Build Ahead

What AI’s “Hardware Lottery” Reveals About Construction

Apr 03, 2026

A few years ago, Google researcher Sara Hooker introduced a useful phrase: the hardware lottery. Her argument was simple but unsettling. In the history of artificial intelligence, ideas have often succeeded not because they were inherently superior, but because they happened to fit the available hardware and software of their moment. Other equally promising ideas, stalled for years because the surrounding tooling was not yet ready to let them prove themselves.

Sara's idea deserves a wider audience, because it does not only apply to AI. Construction has its own version of this phenomenon. At the CfOC, we call it a delivery-stack lottery. (You can see our debt to Sara, we called the second chapter of From Handshake to Hardware “The Administrative Stack Behind ETO Construction.” )

In construction, methods often win not because they are inherently superior, but because they fit the incumbent delivery stack of contracts, codes, labor practices, software, review pathways, and interfaces. A method may be technically sound, economically promising, and even better suited to the future needs of housing delivery. But if it does not fit the surrounding system, it can still appear impractical, risky, or immature.

This explains a recurring problem in offsite construction. The industry often debates whether modular methods “work,” as if the answer lies in the object itself.

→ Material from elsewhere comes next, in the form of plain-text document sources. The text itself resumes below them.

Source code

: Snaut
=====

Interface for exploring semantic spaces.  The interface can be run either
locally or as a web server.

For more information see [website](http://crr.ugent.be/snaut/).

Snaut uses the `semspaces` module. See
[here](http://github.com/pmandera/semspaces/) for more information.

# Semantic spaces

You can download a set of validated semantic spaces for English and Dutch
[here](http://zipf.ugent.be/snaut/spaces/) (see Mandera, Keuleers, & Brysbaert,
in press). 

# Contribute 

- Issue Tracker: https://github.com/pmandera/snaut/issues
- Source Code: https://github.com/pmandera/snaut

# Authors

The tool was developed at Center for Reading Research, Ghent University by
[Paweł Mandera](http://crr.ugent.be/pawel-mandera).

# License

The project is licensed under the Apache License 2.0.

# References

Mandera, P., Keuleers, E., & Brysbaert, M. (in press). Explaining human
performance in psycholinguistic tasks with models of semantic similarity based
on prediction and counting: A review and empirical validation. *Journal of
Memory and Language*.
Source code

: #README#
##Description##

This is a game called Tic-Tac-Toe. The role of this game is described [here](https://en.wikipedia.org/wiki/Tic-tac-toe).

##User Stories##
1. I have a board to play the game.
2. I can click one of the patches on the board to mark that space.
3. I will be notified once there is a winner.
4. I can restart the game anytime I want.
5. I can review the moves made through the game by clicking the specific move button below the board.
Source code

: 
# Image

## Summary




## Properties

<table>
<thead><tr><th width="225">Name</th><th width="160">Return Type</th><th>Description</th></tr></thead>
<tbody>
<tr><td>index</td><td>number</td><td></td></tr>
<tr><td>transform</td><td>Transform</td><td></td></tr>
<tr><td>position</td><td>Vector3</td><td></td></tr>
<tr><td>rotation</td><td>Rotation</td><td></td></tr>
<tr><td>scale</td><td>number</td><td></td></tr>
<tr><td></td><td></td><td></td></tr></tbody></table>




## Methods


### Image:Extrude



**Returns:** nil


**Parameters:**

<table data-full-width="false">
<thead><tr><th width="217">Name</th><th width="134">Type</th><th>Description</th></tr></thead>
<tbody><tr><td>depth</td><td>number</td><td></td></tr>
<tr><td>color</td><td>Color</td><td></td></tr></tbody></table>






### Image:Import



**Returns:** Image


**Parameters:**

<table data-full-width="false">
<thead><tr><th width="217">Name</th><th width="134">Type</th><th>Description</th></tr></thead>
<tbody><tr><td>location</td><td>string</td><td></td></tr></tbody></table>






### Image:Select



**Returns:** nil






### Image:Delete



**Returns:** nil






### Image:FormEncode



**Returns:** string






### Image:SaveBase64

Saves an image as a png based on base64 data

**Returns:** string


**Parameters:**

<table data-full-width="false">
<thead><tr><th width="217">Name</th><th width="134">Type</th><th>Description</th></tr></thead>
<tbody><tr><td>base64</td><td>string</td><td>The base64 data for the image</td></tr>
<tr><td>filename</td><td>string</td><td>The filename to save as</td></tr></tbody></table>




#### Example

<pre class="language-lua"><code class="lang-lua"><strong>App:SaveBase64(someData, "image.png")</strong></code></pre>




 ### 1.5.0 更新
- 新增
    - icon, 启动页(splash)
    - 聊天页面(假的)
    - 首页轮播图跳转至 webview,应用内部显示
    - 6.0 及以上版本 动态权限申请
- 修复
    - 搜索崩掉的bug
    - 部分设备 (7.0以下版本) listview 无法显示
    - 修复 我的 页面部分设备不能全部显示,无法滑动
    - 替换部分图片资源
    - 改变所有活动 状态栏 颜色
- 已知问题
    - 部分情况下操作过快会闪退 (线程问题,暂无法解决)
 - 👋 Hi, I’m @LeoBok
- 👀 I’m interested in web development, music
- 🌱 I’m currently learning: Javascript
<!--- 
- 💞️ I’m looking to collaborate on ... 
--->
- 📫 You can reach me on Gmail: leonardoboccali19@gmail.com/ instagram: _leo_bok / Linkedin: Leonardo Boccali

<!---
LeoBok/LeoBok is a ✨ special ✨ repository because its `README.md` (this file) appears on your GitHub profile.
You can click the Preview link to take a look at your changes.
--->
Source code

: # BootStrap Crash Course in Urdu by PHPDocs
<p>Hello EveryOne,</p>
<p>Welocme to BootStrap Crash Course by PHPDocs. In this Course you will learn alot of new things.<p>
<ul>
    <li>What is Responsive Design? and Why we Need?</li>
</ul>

But a building method is never judged alone. It is judged together with the permitting pathways around it, the trade scopes that install it, the legal forms that govern it, the software that describes it, the transport systems that move it, and the interface standards that allow it to connect to the larger building. When those surrounding systems are poorly aligned, the method may look like the problem even when the deeper problem is the stack around it.

That is why the Center for Offsite Construction has spent so much time arguing that industrialized construction is not simply a matter of making better parts. It also requires better conditions for combination. Stable interfaces. Clearer handoffs. Review pathways that understand repeatable systems. Contract structures that match manufactured products rather than bespoke services. Digital tools that describe what products are, how they connect, and where their proper use begins and ends.

Without those conditions, the industry produces false negatives. Good ideas are judged too early, or under the wrong conditions, and dismissed as failures. We have seen this repeatedly in the history of offsite construction. Methods that promise speed, quality, and repeatability are inserted into a delivery environment still optimized for bespoke coordination. Predictably, they inherit friction. Then the friction is blamed on modularity itself.

This is one reason the Center’s work has focused on the deeper infrastructure of an offsite marketplace. Our standards efforts aim to make interfaces more dependable across firms and projects. Our writing on legal frameworks asks whether a product-based industry can continue to rely on agreements developed for bespoke professional services. Our work on configurator file types asks how products can publish their rules, constraints, and allowable combinations in forms that software and AI tools can actually use. None of this is peripheral. It is the groundwork required to reduce the cost of trying better combinations.

That is the deeper lesson. The point of standards, agreements, and digital description aims to amplify discovery. These tools make it easier for the industry to see which ideas are actually strong, because they reduce the noise introduced by a poorly matched delivery environment.

The future of offsite construction will be won by the methods that can be clearly described, fairly reviewed, reliably connected, and commercially transacted inside a more coherent delivery stack. That is why the Center continues to focus not only on products, but on the systems that allow products to become a marketplace.

The hardware lottery helped explain why some ideas in AI arrived late. We're amplifying those learnings to describe the delivery-stack lottery that AEC faces. Together, we can explain why construction still struggles to recognize some of its most important next steps.

(Editor's Note: Many thanks to frind of the CfOC – Josh Lobel (AutoDesk) – for originally bringing Sara's work to our attention!)